■ INPUT DATA ■
- - -

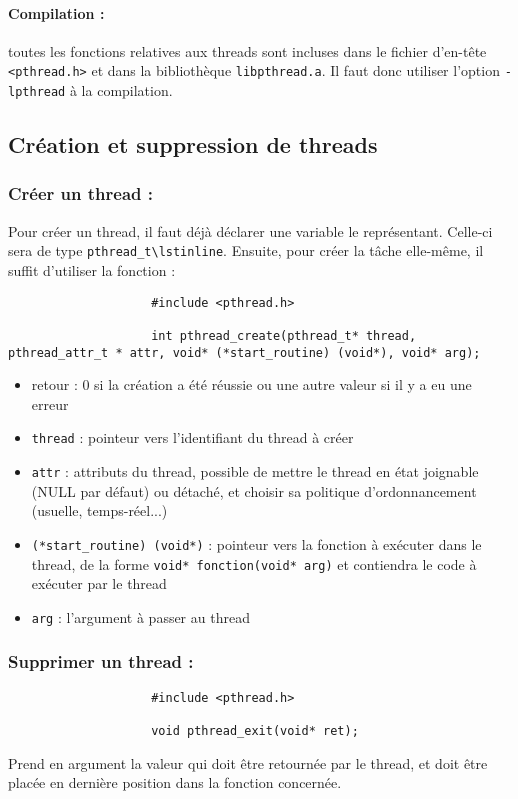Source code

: 		\paragraph{Compilation :} toutes les fonctions relatives aux threads sont incluses dans le fichier d'en-tête \lstinline!<pthread.h>! et dans la bibliothèque \lstinline!libpthread.a!. Il faut donc utiliser l'option \lstinline!-lpthread! à la compilation.
		
		\subsection{Création et suppression de threads}
			
			\subsubsection*{Créer un thread :}
				Pour créer un thread, il faut déjà déclarer une variable le représentant. Celle-ci sera de type \lstinline!pthread_t\lstinline!. Ensuite, pour créer la tâche elle-même, il suffit d'utiliser la fonction :
				\begin{lstlisting}
					#include <pthread.h>

					int pthread_create(pthread_t* thread, pthread_attr_t * attr, void* (*start_routine) (void*), void* arg);
				\end{lstlisting}

				\begin{itemize}
					\item retour : 0 si la création a été réussie ou une autre valeur si il y a eu une erreur
					\item \lstinline!thread! : pointeur vers l'identifiant du thread à créer
					\item \lstinline!attr! : attributs du thread, possible de mettre le thread en état joignable (NULL par défaut) ou détaché, et choisir sa politique d'ordonnancement (usuelle, temps-réel...)
					\item \lstinline!(*start_routine) (void*)! : pointeur vers la fonction à exécuter dans le thread, de la forme \lstinline!void* fonction(void* arg)! et contiendra le code à exécuter par le thread
					\item \lstinline!arg! : l'argument à passer au thread
				\end{itemize}
				
			\subsubsection*{Supprimer un thread :}
				\begin{lstlisting}
					#include <pthread.h>

					void pthread_exit(void* ret);
				\end{lstlisting}
				Prend en argument la valeur qui doit être retournée par le thread, et doit être placée en dernière position dans la fonction concernée.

- - -

■ EXERCISE AIM ■
All entries above must be duplicated exactly; please omit any picture they hold.

■ TASK SOLUTION ■
Source code

: 		\paragraph{Compilation :} toutes les fonctions relatives aux threads sont incluses dans le fichier d'en-tête \lstinline!<pthread.h>! et dans la bibliothèque \lstinline!libpthread.a!. Il faut donc utiliser l'option \lstinline!-lpthread! à la compilation.
		
		\subsection{Création et suppression de threads}
			
			\subsubsection*{Créer un thread :}
				Pour créer un thread, il faut déjà déclarer une variable le représentant. Celle-ci sera de type \lstinline!pthread_t\lstinline!. Ensuite, pour créer la tâche elle-même, il suffit d'utiliser la fonction :
				\begin{lstlisting}
					#include <pthread.h>

					int pthread_create(pthread_t* thread, pthread_attr_t * attr, void* (*start_routine) (void*), void* arg);
				\end{lstlisting}

				\begin{itemize}
					\item retour : 0 si la création a été réussie ou une autre valeur si il y a eu une erreur
					\item \lstinline!thread! : pointeur vers l'identifiant du thread à créer
					\item \lstinline!attr! : attributs du thread, possible de mettre le thread en état joignable (NULL par défaut) ou détaché, et choisir sa politique d'ordonnancement (usuelle, temps-réel...)
					\item \lstinline!(*start_routine) (void*)! : pointeur vers la fonction à exécuter dans le thread, de la forme \lstinline!void* fonction(void* arg)! et contiendra le code à exécuter par le thread
					\item \lstinline!arg! : l'argument à passer au thread
				\end{itemize}
				
			\subsubsection*{Supprimer un thread :}
				\begin{lstlisting}
					#include <pthread.h>

					void pthread_exit(void* ret);
				\end{lstlisting}
				Prend en argument la valeur qui doit être retournée par le thread, et doit être placée en dernière position dans la fonction concernée.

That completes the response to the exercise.